Bus etiquette bleg: should I be doffing my felt fedora? I'm sitting.
91:
I'd hate to be the lawyer to have to hold that in escrow.
I've been trying to remember what the 'lawsuit' in 87 was about. I want to say it had something to do with the flags in the courtroom having (or not having) a border of gold fringe, but that may have been some similar thing that I read in the news. Anyway, dad (and myself) felt a bit sorry for the guys as they'd all lost farms (this was back in the Farm Aid days) except that you were always afraid somebody was going to get shot.
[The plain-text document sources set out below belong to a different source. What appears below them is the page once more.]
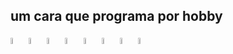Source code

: ## um cara que programa por hobby

<div float="left">
  <a href="#"> <img width = 5% src="https://cdn.jsdelivr.net/gh/devicons/devicon/icons/c/c-original.svg"></a>
  <a href="#"> <img width = 5% src="https://cdn.jsdelivr.net/gh/devicons/devicon/icons/cplusplus/cplusplus-original.svg" /></a>
  <a href="#"> <img width = 5% src="https://cdn.jsdelivr.net/gh/devicons/devicon/icons/html5/html5-original.svg" /></a>
  <a href="#"> <img width = 5% src="https://cdn.jsdelivr.net/gh/devicons/devicon/icons/css3/css3-original.svg" /></a>
  <a href="#"> <img width = 5% src="https://cdn.jsdelivr.net/gh/devicons/devicon/icons/javascript/javascript-original.svg" /></a>
  <a href="#"> <img width = 5% src="https://cdn.jsdelivr.net/gh/devicons/devicon@latest/icons/arduino/arduino-original.svg" /></a>
  <a href="#"> <img width = 5% src="https://cdn.jsdelivr.net/gh/devicons/devicon@latest/icons/java/java-original.svg" /></a>
  <a href="#"> <img width = 5% src="https://cdn.jsdelivr.net/gh/devicons/devicon@latest/icons/mysql/mysql-original.svg" /></a>
</div>
<!--
**jmpdf/jmpdf** is a ✨ _special_ ✨ repository because its `README.md` (this file) appears on your GitHub profile.

Here are some ideas to get you started:

- 🔭 I’m currently working on ...
- 🌱 I’m currently learning ...
- 👯 I’m looking to collaborate on ...
- 🤔 I’m looking for help with ...
- 💬 Ask me about ...
- 📫 How to reach me: ...
- 😄 Pronouns: ...
- ⚡ Fun fact: ...
-->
94: I believe public transportation is 'outdoors' for purposes of taking off your hat. I might be wrong, but that's my guess.
I love the crazy pro ses.
You spelled "sex" wrong.
96: Fringe on the flags is a common loony argument. I believe the claim is that a flag with fringe is a naval flag, which makes any court in which such a flag is found an admiralty court, which makes any decisions of such a court not binding on anyone who isn't a boat. I don't actually know enough about flag design and etiquette to trace the argument back to its roots.
94: Remove your hat and put it on the seat next to you. If the bus gets crowded, offer your seat to somebody who looks like they could use it, but leave the hat.
98: Technically speaking, that is how I spell "sex" these days.
97 was my guess, but I feel wrong wearing it. I prob wouldn't if I were standing.
The maybe-hipster in the driver's cap and tweed jacket has retained his hat fwiw.
93: Wasn't there a case in Pennsylvania recently where the prosecution failed to prove that a man had harmed a calf by tricking it into fellating him?
Except New Jersey, not Pennsylvania. Which almost explains the Corzine thing.
The maybe-hipster in the driver's cap and tweed jacket has retained his hat fwiw.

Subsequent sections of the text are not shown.